Wednesday, November 21, 2012

Into the desert


I am a huge fan of mud-brick cities. I find them absolutely fantastic! I just love walking along narrow streets, surrounded by all those brown, untreated walls. I already loved Bukhara in Uzbekistan and I found Yazd, with its unique architecture, even more fascinating. I especially admired the famous badgirs (wind catchers in English), skyrocketing constructions directing the cool air-drafts from the outside into the buildings below. They made the city look even more amazing. But the best thing about Yazd were the inhabitants. After our bad experiences in Shiraz everything went back to normal, once again people were inviting us for tea, asking how we liked Iran and if there was anything they could help us with. Traveling felt great again.

Moreover, we have managed to retain our high accommodation standards by checking in at the Silk Road Hotel, one of the nicest places we have been to so far. And we had a chance to find out how it feels like to sleep in a real mud-brick house. It was great! And the hotel restaurant served some of the best Iranian dishes we have tried so far, including my new personal favorite, the tomato-egg plant stew. Egg plant never really was my favorite ingredient, at least not until we came to Iran. Here we discovered how many awesome dishes can be made with this one simple vegetable, so that I started to wonder, how we could have ever cooked without it. But I guess it will not be the only change in our kitchen habits after this journey. But no worries, our cooking will remain mutton-free. For sure! I believe we had enough of mutton meat for the rest of our lives.

We're are both not really museum freaks, but we definitely didn't want to miss the water museum in Yazd. The building itself was one of the nicest we have seen and the exhibition hit the top score of our entire journey (though I have to admit the competition wasn't really overwhelming). It gave us the chance to understand and admire the complicated underground water systems still existing in many Iranian cities, being used not only as a water supply, but also as food storage and chill out location during the hot summer.
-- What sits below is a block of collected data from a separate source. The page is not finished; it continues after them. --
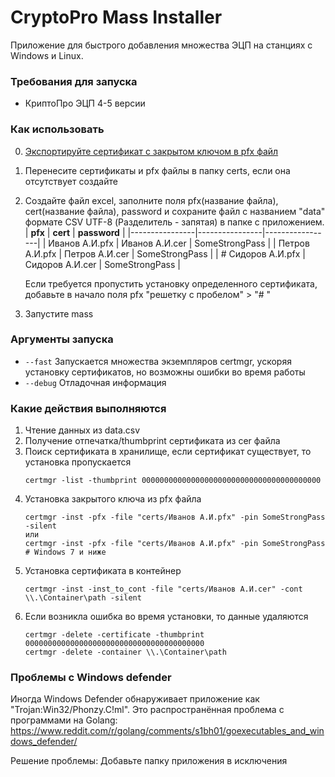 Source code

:# CryptoPro Mass Installer
Приложение для быстрого добавления множества ЭЦП на станциях с Windows и Linux.

### Требования для запуска

- КриптоПро ЭЦП 4-5 версии

### Как использовать

0. [Экспортируйте сертификат с закрытом ключом в pfx файл](https://support.kontur.ru/ca/38782-kopirovanie_kontejnera_s_sertifikatom_na_dr#header_ad9459fa9)
1. Перенесите сертификаты и pfx файлы в папку certs, если она отсутствует создайте
2. Создайте файл excel, заполните поля pfx(название файла), cert(название файла), password и сохраните файл с названием "data" формате CSV UTF-8 (Разделитель - запятая) в папке с приложением.
    | **pfx**        | **cert**       | **password**    |
    |----------------|----------------|-----------------|
    | Иванов А.И.pfx | Иванов А.И.cer | SomeStrongPass |
    | Петров А.И.pfx | Петров А.И.cer | SomeStrongPass |
    | # Сидоров А.И.pfx | Сидоров А.И.cer | SomeStrongPass |
  
    Если требуется пропустить установку определенного сертификата, добавьте в начало поля pfx "решетку с пробелом" > "# "

3. Запустите mass

### Аргументы запуска
- ```--fast``` Запускается множества экземпляров certmgr, ускоряя установку сертификатов, но возможны ошибки во время работы
- `--debug`  Отладочная информация 

### Какие действия выполняются

1. Чтение данных из data.csv
2. Получение отпечатка/thumbprint сертификата из cer файла
3. Поиск сертификата в хранилище, если сертификат существует, то установка пропускается
   ```shell
   certmgr -list -thumbprint 0000000000000000000000000000000000000000
   ```
4. Установка закрытого ключа из pfx файла
   ```shell
   certmgr -inst -pfx -file "certs/Иванов А.И.pfx" -pin SomeStrongPass -silent
   или
   certmgr -inst -pfx -file "certs/Иванов А.И.pfx" -pin SomeStrongPass # Windows 7 и ниже
   ```
5. Установка сертификата в контейнер
   ```
   certmgr -inst -inst_to_cont -file "certs/Иванов А.И.cer" -cont \\.\Container\path -silent
   ```
6. Если возникла ошибка во время установки, то данные удаляются
   ```
   certmgr -delete -certificate -thumbprint 0000000000000000000000000000000000000000
   certmgr -delete -container \\.\Container\path
   ```

### Проблемы с Windows defender

Иногда Windows Defender обнаруживает приложение как "Trojan:Win32/Phonzy.C!ml". Это распространённая проблема с программами на Golang: https://www.reddit.com/r/golang/comments/s1bh01/goexecutables_and_windows_defender/

Решение проблемы: Добавьте папку приложения в исключения
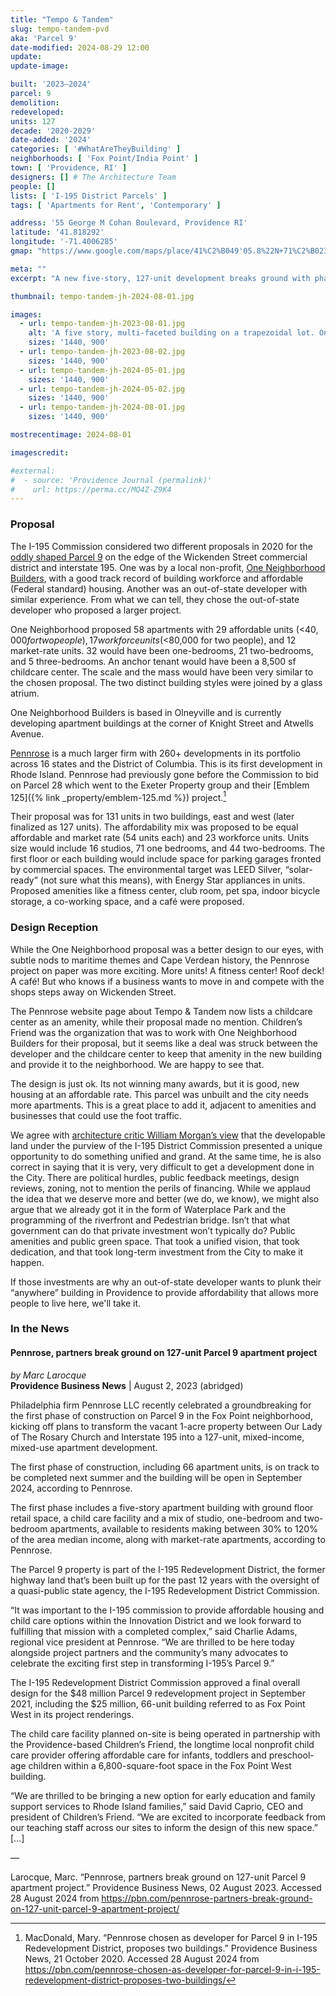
```yaml
---
title: "Tempo & Tandem"
slug: tempo-tandem-pvd
aka: 'Parcel 9'
date-modified: 2024-08-29 12:00
update:
update-image:

built: '2023–2024'
parcel: 9
demolition:
redeveloped:
units: 127
decade: '2020-2029'
date-added: '2024'
categories: [ '#WhatAreTheyBuilding' ]
neighborhoods: [ 'Fox Point/India Point' ]
town: [ 'Providence, RI' ]
designers: [] # The Architecture Team
people: []
lists: [ 'I-195 District Parcels' ]
tags: [ 'Apartments for Rent', 'Contemporary' ]

address: '55 George M Cohan Boulevard, Providence RI'
latitude: '41.818292'
longitude: '-71.4006285'
gmap: "https://www.google.com/maps/place/41%C2%B049'05.8%22N+71%C2%B023'57.6%22W/@41.818292,-71.4006285,18z/data=!3m1!4b1!4m13!1m8!3m7!1s0x89e4453884ac196d:0x85ebcf2a4288b76f!2s55+George+M+Cohan+Blvd,+Providence,+RI+02903!3b1!8m2!3d41.8175858!4d-71.3979915!16s%2Fg%2F11f4lwgxhs!3m3!8m2!3d41.81829!4d-71.399341?entry=ttu&g_ep=EgoyMDI0MDgyNi4wIKXMDSoASAFQAw%3D%3D"

meta: ""
excerpt: "A new five-story, 127-unit development breaks ground with phase 1 in 2023"

thumbnail: tempo-tandem-jh-2024-08-01.jpg

images:
  - url: tempo-tandem-jh-2023-08-01.jpg
    alt: 'A five story, multi-faceted building on a trapezoidal lot. One side is curved as it meets a highway off ramp and the other side has six faces. The roof is flat and the windows are modern rectangles that have sections that open awning-style.'
    sizes: '1440, 900'
  - url: tempo-tandem-jh-2023-08-02.jpg
    sizes: '1440, 900'
  - url: tempo-tandem-jh-2024-05-01.jpg
    sizes: '1440, 900'
  - url: tempo-tandem-jh-2024-05-02.jpg
    sizes: '1440, 900'
  - url: tempo-tandem-jh-2024-08-01.jpg
    sizes: '1440, 900'

mostrecentimage: 2024-08-01

imagescredit:

#external:
#  - source: 'Providence Journal (permalink)'
#    url: https://perma.cc/MQ4Z-Z9K4
---
```


### Proposal

The I-195 Commission considered two different proposals in 2020 for the [oddly shaped Parcel 9](//www.195district.com/projects/parcel-9/) on the edge of the Wickenden Street commercial district and interstate 195. One was by a local non-profit, [One Neighborhood Builders](//oneneighborhoodbuilders.org/), with a good track record of building workforce and affordable (Federal standard) housing. Another was an out-of-state developer with similar experience. From what we can tell, they chose the out-of-state developer who proposed a larger project.

One Neighborhood proposed 58 apartments with 29 affordable units (<$40,000 for two people), 17 workforce units (<$80,000 for two people), and 12 market-rate units. 32 would have been one-bedrooms, 21 two-bedrooms, and 5 three-bedrooms. An anchor tenant would have been a 8,500 sf childcare center. The scale and the mass would have been very similar to the chosen proposal. The two distinct building styles were joined by a glass atrium.

One Neighborhood Builders is based in Olneyville and is currently developing apartment buildings at the corner of Knight Street and Atwells Avenue.

[Pennrose](//www.pennrose.com/portfolio/tempo-tandem/) is a much larger firm with 260+ developments in its portfolio across 16 states and the District of Columbia. This is its first development in Rhode Island. Pennrose had previously gone before the Commission to bid on Parcel 28 which went to the Exeter Property group and their [Emblem 125]({% link _property/emblem-125.md %}) project.[^1]

[^1]: MacDonald, Mary. “Pennrose chosen as developer for Parcel 9 in I-195 Redevelopment District, proposes two buildings.” Providence Business News, 21 October 2020. Accessed 28 August 2024 from https://pbn.com/pennrose-chosen-as-developer-for-parcel-9-in-i-195-redevelopment-district-proposes-two-buildings/

Their proposal was for 131 units in two buildings, east and west (later finalized as 127 units). The affordability mix was proposed to be equal affordable and market rate (54 units each) and 23 workforce units. Units size would include 16 studios, 71 one bedrooms, and 44 two-bedrooms. The first floor or each building would include space for parking garages fronted by commercial spaces. The environmental target was LEED Silver, “solar-ready” (not sure what this means), with Energy Star appliances in units. Proposed amenities like a fitness center, club room, pet spa, indoor bicycle storage, a co-working space, and a café were proposed.

### Design Reception

While the One Neighborhood proposal was a better design to our eyes, with subtle nods to maritime themes and Cape Verdean history, the Pennrose project on paper was more exciting. More units! A fitness center! Roof deck! A café! But who knows if a business wants to move in and compete with the shops steps away on Wickenden Street.

The Pennrose website page about Tempo & Tandem now lists a childcare center as an amenity, while their proposal made no mention. Children’s Friend was the organization that was to work with One Neighborhood Builders for their proposal, but it seems like a deal was struck between the developer and the childcare center to keep that amenity in the new building and provide it to the neighborhood. We are happy to see that.

The design is just ok. Its not winning many awards, but it is good, new housing at an affordable rate. This parcel was unbuilt and the city needs more apartments. This is a great place to add it, adjacent to amenities and businesses that could use the foot traffic.

We agree with [architecture critic William Morgan’s view](//www.golocalprov.com/business/195-commission-we-need-vision-architecture-critic-morgan) that the developable land under the purview of the I-195 District Commission presented a unique opportunity to do something unified and grand. At the same time, he is also correct in saying that it is very, very difficult to get a development done in the City. There are political hurdles, public feedback meetings, design reviews, zoning, not to mention the perils of financing. While we applaud the idea that we deserve more and better (we do, we know), we might also argue that we already got it in the form of Waterplace Park and the programming of the riverfront and Pedestrian bridge. Isn’t that what government can do that private investment won’t typically do? Public amenities and public green space. That took a unified vision, that took dedication, and that took long-term investment from the City to make it happen.

If those investments are why an out-of-state developer wants to plunk their “anywhere” building in Providence to provide affordability that allows more people to live here, we'll take it.


### In the News

#### Pennrose, partners break ground on 127-unit Parcel 9 apartment project

_by Marc Larocque_  
**Providence Business News** | August 2, 2023 (abridged)

Philadelphia firm Pennrose LLC recently celebrated a groundbreaking for the first phase of construction on Parcel 9 in the Fox Point neighborhood, kicking off plans to transform the vacant 1-acre property between Our Lady of The Rosary Church and Interstate 195 into a 127-unit, mixed-income, mixed-use apartment development.

The first phase of construction, including 66 apartment units, is on track to be completed next summer and the building will be open in September 2024, according to Pennrose.

The first phase includes a five-story apartment building with ground floor retail space, a child care facility and a mix of studio, one-bedroom and two-bedroom apartments, available to residents making between 30% to 120% of the area median income, along with market-rate apartments, according to Pennrose.

The Parcel 9 property is part of the I-195 Redevelopment District, the former highway land that’s been built up for the past 12 years with the oversight of a quasi-public state agency, the I-195 Redevelopment District Commission.

“It was important to the I-195 commission to provide affordable housing and child care options within the Innovation District and we look forward to fulfilling that mission with a completed complex,” said Charlie Adams, regional vice president at Pennrose. “We are thrilled to be here today alongside project partners and the community’s many advocates to celebrate the exciting first step in transforming I-195’s Parcel 9.”

The I-195 Redevelopment District Commission approved a final overall design for the $48 million Parcel 9 redevelopment project in September 2021, including the $25 million, 66-unit building referred to as Fox Point West in its project renderings.

The child care facility planned on-site is being operated in partnership with the Providence-based Children’s Friend, the longtime local nonprofit child care provider offering affordable care for infants, toddlers and preschool-age children within a 6,800-square-foot space in the Fox Point West building.

“We are thrilled to be bringing a new option for early education and family support services to Rhode Island families,” said David Caprio, CEO and president of Children’s Friend. “We are excited to incorporate feedback from our teaching staff across our sites to inform the design of this new space.” […]

—

Larocque, Marc. “Pennrose, partners break ground on 127-unit Parcel 9 apartment project.” Providence Business News, 02 August 2023. Accessed 28 August 2024 from https://pbn.com/pennrose-partners-break-ground-on-127-unit-parcel-9-apartment-project/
The idea was simple, the goal was to transport water from the mountains to the cities below through a network of tunnels. However building such a system and directing water effectively, without complicated measurements systems and high-tech tools is a bit more complicated. Nevertheless, the method exists for over 2000 years now and some cities still rely on it, so I guess it has to work somehow.

We had a chance to check it in practice in the ancient city of Kharanaq, which we decided to visit a day after. Once again we felt like real explorers, visiting mosques with a torchlight and climbing shaking minarets without stairs (and they are shaking, indeed!). And we were able to walk on the roofs too, though we were careful about it after we heard, that one of them broke under some tourists recently. But the views were worth the risk!

There is one more thing making Yazd a special place to visit, it is a center of Zoroastrian culture. Though little known, it is one of the oldest religions and you may meet a lot of its believers while traveling through Iran. And in this specific region you may also see some examples of their culture and architecture. We have decided to visit the towers of silence, as well as Chak-Chak, the Zoroastrian holy site. And thanks to the nice people we have met on our way, we managed to learn a bit more about the traditions, beliefs and their everyday life as a minority in the Islamic Republic. As for the last one, it does not really seem too easy. Hardly any of them goes around boasting about their religion, even if they are officially free to practice it. But they still have to follow common rules and laws, which have hardly anything to do with their own beliefs. The emotional life can get complicated too. It is unthinkable for an Muslim to abandon his or her religion or to marry a person of a different faith. But living together without marriage in Iran can get you in a lot of trouble, too. Quite a few couples are currently in this no-win situation, leaving them few options, but to emigrate and legalize the relationship in some other country, knowing that they may not be able to come back home ever again...  


1 comment:

  1. Dear legally married couple who has a place to come home to,

    I am so happy to see you back on travelling track and read the posts. But most of all I am glad you have survived Christmas and everything that follows (mainly overfeeding). The photos are stunning! The desert and the city look bathed in the hot sun and make me think of my sister wo loves all shades of beige:)
    Thank you for all the info you put in the posts. I guess one can be quite arogant believing they know it all or heard it all. And we all get stuck in similar thinking at some point of our lives. I am very happy you prove such behaviour wrong and confirm that travels broaden our minds.